AbstractPurpose of review
The purpose of this review is to summarize recent findings on heparin-induced thrombocytopenia (HIT), a prothrombotic disorder caused by platelet-activating IgG targeting platelet factor 4 (PF4)/polyanion complexes.Recent findings
HIT can explain unusual clinical events, including adrenal hemorrhages, arterial/intracardiac thrombosis, skin necrosis, anaphylactoid reactions, and disseminated intravascular coagulation. Sometimes, HIT begins/worsens after stopping heparin (‘delayed-onset’ HIT). Various HIT-mimicking disorders are recognized (e.g., acute disseminated intravascular coagulation/‘shock liver’ with limb ischemia). HIT has features of both B-cell and T-cell immune responses; uptake of PF4/heparin complexes into macrophages (‘macropinocytosis’) facilitates the anti-PF4/heparin immune response. Antibody-induced activation of monocytes and platelets via their FcγIIA receptors triggers an intense procoagulant response. Sometimes, HIT antibodies recognize PF4 bound to (platelet-associated) chondroitin sulfate, explaining how HIT might occur without concurrent or recent heparin (delayed-onset HIT, ‘spontaneous HIT syndrome’).

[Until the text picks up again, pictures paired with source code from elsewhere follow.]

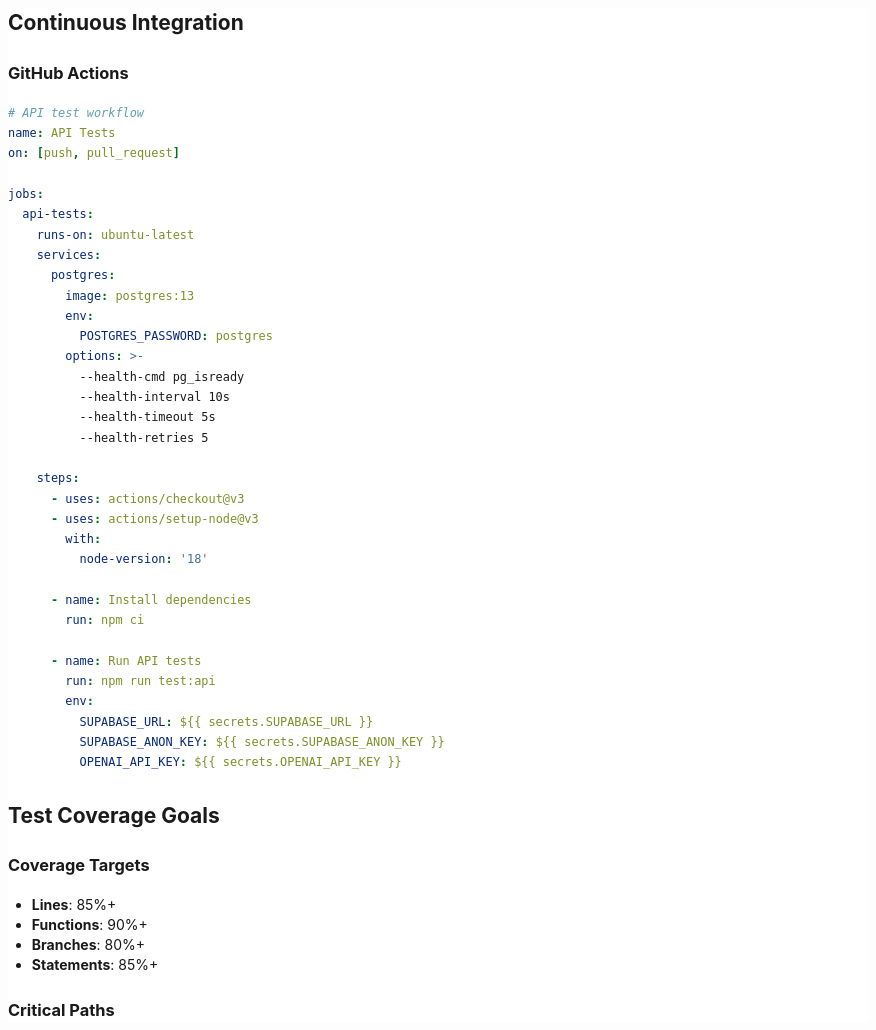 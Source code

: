 ## Continuous Integration

### GitHub Actions

```yaml
# API test workflow
name: API Tests
on: [push, pull_request]

jobs:
  api-tests:
    runs-on: ubuntu-latest
    services:
      postgres:
        image: postgres:13
        env:
          POSTGRES_PASSWORD: postgres
        options: >-
          --health-cmd pg_isready
          --health-interval 10s
          --health-timeout 5s
          --health-retries 5

    steps:
      - uses: actions/checkout@v3
      - uses: actions/setup-node@v3
        with:
          node-version: '18'
      
      - name: Install dependencies
        run: npm ci
      
      - name: Run API tests
        run: npm run test:api
        env:
          SUPABASE_URL: ${{ secrets.SUPABASE_URL }}
          SUPABASE_ANON_KEY: ${{ secrets.SUPABASE_ANON_KEY }}
          OPENAI_API_KEY: ${{ secrets.OPENAI_API_KEY }}
```

## Test Coverage Goals

### Coverage Targets

- **Lines**: 85%+
- **Functions**: 90%+
- **Branches**: 80%+
- **Statements**: 85%+

### Critical Paths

The molecular structure of HIT antigen(s) has been characterized, providing a rationale for future drug design to avoid HIT and improve its treatment. The poor correlation between partial thromboplastin time and plasma argatroban levels (risking subtherapeutic anticoagulation) and need for intravenous administration of argatroban have led to increasing ‘off-label’ treatment with fondaparinux or one of the direct oral anticoagulants.Summary
Understanding the molecular mechanisms and unusual clinical features of HIT will improve its management.